(Source data)
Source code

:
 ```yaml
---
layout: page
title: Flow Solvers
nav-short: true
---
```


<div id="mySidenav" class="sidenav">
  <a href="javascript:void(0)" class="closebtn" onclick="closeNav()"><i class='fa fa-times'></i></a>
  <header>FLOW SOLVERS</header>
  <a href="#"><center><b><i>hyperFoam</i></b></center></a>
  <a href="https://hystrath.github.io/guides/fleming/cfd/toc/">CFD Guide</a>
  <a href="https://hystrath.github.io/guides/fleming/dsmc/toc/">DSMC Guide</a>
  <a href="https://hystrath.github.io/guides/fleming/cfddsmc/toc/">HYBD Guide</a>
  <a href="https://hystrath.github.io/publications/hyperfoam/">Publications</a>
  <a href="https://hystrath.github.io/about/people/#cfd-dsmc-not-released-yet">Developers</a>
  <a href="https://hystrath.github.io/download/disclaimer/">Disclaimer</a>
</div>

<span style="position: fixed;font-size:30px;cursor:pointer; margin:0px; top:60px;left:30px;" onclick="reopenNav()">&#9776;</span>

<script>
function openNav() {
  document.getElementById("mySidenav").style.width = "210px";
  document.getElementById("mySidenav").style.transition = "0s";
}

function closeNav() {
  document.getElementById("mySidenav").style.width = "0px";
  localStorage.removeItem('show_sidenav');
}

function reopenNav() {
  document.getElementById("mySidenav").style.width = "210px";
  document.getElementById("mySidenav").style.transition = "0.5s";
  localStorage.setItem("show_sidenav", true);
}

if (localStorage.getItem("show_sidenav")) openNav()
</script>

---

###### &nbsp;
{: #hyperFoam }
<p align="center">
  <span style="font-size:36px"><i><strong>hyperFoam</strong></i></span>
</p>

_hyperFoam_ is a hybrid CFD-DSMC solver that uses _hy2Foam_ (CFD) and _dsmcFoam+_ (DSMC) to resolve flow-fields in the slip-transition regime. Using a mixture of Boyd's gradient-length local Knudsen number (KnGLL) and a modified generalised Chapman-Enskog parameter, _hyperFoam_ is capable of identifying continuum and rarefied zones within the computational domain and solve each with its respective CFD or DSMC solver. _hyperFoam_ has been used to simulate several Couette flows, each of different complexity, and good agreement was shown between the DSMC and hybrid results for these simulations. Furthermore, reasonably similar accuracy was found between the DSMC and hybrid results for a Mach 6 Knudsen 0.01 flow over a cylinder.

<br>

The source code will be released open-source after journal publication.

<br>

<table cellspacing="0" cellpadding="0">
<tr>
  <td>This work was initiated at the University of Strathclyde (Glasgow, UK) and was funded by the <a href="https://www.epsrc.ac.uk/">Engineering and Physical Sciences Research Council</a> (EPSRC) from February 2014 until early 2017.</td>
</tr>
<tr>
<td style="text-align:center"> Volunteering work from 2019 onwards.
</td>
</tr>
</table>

EXERCISE BRIEF: Find the word "size" in the entries, then copy out every line that has it.

SOLUTION TO THE PROBLEM:
<span style="position: fixed;font-size:30px;cursor:pointer; margin:0px; top:60px;left:30px;" onclick="reopenNav()">&#9776;</span>
  <span style="font-size:36px"><i><strong>hyperFoam</strong></i></span>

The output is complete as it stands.